In order to have points on your driving record, you must first be convicted of a traffic violation. Your total points are based on the date the traffic violation occurred as opposed to the date of your conviction of the traffic offense. All points for violations that occurred within the last 18 months are totaled up. If you get a total of 6 or more points on your driving record within the 18-month period, you must pay a Driver Responsibility fee. If you get a total of 11 points on your record within the 18-month period, it will result in the suspension of your driver’s license.
Different traffic offenses carry different point amounts that will be added to your driving record if you are convicted of the offense. Common traffic violations and the corresponding point amounts that will be assessed include:
- 1 to 10 mph over speed limit: 3 points
- 11-20 mph over speed limit: 4 points
- 21-30 mph over speed limit: 6 points
- 31 to 40 mph over speed limit: 8 points
- Over 40 mph: 11 points
- Reckless driving: 5 points
- Tailgating: 4 points
- Failure to yield right-of-way: 3 points
- Disobeying a traffic control signal such as a stop sign or a yield sign: 3 points
There are some traffic violations that do not include points on your driving records. These violations include:
- Any bicycle violation
- Any pedestrian violation
- Any parking violation
It also important to be aware of the fact that points will not be added to your New York State driving record if you are convicted of a traffic violation in another state or country. The exception to this is if the traffic violation happened in Ontario or Quebec.

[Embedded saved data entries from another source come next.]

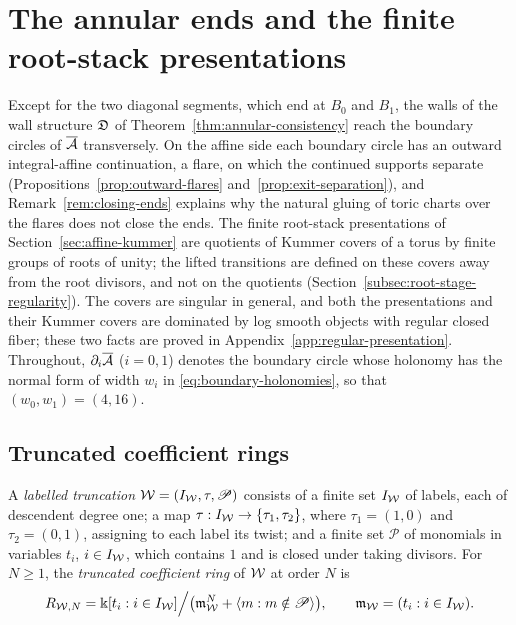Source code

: \section{The annular ends and the finite root-stack presentations}
\label{sec:compactification}

Except for the two diagonal segments, which end at $B_0$ and $B_1$, the
walls of the wall structure $\Dscr$ of Theorem~\ref{thm:annular-consistency} reach
the boundary circles of $\overline\Acal$ transversely.  On the affine side
each boundary circle has an outward integral-affine continuation, a flare,
on which the continued supports separate
(Propositions~\ref{prop:outward-flares} and~\ref{prop:exit-separation}),
and Remark~\ref{rem:closing-ends} explains why the natural gluing of toric
charts over the flares does not close the ends.  The finite root-stack
presentations of Section~\ref{sec:affine-kummer} are quotients of Kummer
covers of a torus by finite groups of roots of unity; the lifted transitions
are defined on these covers away from the root divisors, and not on the
quotients (Section~\ref{subsec:root-stage-regularity}).  The covers are
singular in general, and both the presentations and their Kummer covers are
dominated by log smooth objects with regular closed fiber; these two facts
are proved in Appendix~\ref{app:regular-presentation}.  Throughout,
$\partial_i\overline\Acal$ ($i=0,1$) denotes
the boundary circle whose holonomy has the normal form of width $w_i$ in
\eqref{eq:boundary-holonomies}, so that $(w_0,w_1)=(4,16)$.

\subsection{Truncated coefficient rings}

\begin{definition}\label{def:coefficient-window}
A \emph{labelled truncation} $\Wcal=(I_\Wcal,\tau,\mathscr P)$ consists of
a finite set $I_\Wcal$ of labels, each of descendent degree one; a map
$\tau:I_\Wcal\to\{\tau_1,\tau_2\}$, where $\tau_1=(1,0)$ and $\tau_2=(0,1)$,
assigning to each label its twist; and a finite set $\mathscr P$ of
monomials in variables $t_i$, $i\in I_\Wcal$, which contains $1$ and is
closed under taking divisors.  For $N\geq1$, the \emph{truncated
coefficient ring} of $\Wcal$ at order $N$ is
\begin{equation}\label{eq:window-ring}
 R_{\Wcal,N}=\Bbbk[t_i:i\in I_\Wcal]\Big/
 \bigl(\mathfrak m_{\Wcal}^N+\langle m:m\notin\mathscr P\rangle\bigr),
 \qquad \mathfrak m_{\Wcal}=(t_i:i\in I_\Wcal).
\end{equation}
\end{definition}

New York has a reciprocal agreement with Quebec and Ontario. This means that traffic violation convictions that happen in these provinces will end up on your New York State driving record. A traffic conviction in Quebec or Ontario will mean the same thing for your driving record as if it had occurred in the State of New York.
If you accrue 11 or more points on your driver record, taking part in a point and insurance reduction program may help avoid losing your license. A point and insurance reduction program must be approved by the DMV. Upon completion of the program, 4 points will be subtracted for the purpose of calculating a suspension if you have accrued 22 or more points. The points do not actually come off of your record, but they will not be included in the 18-month time period points calculation. Additionally, completion of the program may save you 10 percent on your automobile liability and collision insurance premiums. This is nice since getting points on your license often means an increase in your insurance premiums. Every insurance company has a point system of their own.

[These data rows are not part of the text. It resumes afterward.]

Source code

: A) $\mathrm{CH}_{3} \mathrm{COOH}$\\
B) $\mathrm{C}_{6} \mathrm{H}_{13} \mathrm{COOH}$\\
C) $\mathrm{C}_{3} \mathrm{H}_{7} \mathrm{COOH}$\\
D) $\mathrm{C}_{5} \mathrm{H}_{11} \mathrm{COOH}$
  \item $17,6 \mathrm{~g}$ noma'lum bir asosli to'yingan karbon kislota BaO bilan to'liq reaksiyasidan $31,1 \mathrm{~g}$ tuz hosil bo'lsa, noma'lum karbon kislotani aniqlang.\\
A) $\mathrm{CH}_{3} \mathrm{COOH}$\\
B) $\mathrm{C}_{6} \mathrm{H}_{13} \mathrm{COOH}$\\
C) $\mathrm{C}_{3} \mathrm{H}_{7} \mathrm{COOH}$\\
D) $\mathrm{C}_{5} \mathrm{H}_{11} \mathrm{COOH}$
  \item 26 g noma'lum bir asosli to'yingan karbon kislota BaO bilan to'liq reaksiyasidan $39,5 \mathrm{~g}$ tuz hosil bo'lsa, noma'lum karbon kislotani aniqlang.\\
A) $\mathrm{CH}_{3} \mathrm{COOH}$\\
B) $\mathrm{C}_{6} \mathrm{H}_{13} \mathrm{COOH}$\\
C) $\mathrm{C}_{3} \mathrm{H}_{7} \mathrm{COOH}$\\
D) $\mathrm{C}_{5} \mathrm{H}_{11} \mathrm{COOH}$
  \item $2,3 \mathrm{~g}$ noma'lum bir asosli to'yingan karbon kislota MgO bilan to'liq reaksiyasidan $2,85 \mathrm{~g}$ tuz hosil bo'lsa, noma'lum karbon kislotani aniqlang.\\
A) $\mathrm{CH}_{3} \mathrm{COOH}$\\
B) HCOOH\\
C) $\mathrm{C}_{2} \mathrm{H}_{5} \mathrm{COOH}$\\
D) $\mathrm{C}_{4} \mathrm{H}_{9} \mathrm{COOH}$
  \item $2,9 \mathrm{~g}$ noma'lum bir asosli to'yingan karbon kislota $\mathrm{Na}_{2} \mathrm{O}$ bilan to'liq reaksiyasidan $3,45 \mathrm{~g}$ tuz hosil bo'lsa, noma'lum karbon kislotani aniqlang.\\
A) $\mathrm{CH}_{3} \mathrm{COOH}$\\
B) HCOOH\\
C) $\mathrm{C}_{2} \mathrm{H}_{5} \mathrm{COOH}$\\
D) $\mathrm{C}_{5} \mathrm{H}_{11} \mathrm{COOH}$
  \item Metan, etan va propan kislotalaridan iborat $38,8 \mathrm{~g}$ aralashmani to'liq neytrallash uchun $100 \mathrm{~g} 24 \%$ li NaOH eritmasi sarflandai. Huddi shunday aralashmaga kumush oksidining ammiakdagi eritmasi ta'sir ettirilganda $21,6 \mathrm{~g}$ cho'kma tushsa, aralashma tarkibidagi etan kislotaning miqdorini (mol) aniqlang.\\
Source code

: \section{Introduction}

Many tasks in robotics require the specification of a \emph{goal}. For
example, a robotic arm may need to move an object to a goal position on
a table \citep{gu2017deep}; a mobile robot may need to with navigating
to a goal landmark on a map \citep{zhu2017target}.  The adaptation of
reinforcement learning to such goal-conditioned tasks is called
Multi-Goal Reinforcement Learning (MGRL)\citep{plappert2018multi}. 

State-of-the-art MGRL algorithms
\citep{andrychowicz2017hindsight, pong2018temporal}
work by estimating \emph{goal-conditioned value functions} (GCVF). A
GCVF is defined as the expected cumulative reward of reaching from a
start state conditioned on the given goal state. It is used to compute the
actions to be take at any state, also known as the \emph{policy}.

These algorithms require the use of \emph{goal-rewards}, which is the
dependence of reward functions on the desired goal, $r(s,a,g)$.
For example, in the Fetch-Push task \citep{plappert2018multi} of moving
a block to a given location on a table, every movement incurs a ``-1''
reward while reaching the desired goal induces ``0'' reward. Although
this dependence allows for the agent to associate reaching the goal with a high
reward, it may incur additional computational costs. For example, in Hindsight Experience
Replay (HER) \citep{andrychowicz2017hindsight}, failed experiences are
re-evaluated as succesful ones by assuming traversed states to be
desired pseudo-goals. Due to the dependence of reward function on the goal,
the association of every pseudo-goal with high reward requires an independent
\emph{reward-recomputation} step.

To check the status of the points on your driving record, you can access you MyDMV through the New York State DMV website.

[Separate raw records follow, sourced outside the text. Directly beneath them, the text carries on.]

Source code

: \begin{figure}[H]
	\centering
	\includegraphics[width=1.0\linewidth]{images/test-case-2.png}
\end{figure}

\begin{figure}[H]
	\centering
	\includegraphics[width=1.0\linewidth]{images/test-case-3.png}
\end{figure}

Experienced Traffic Offense Attorneys
Remember, points will only be assessed if you are convicted of a traffic violation. The attorneys at CDH Law fight off a conviction so that you will not have to worry about points on your license that could eventually lead to you losing your license. Do not make the mistake in thinking a traffic violation is a minor thing. Traffic violations can have big consequences, especially when they are not properly handled. Contact us today.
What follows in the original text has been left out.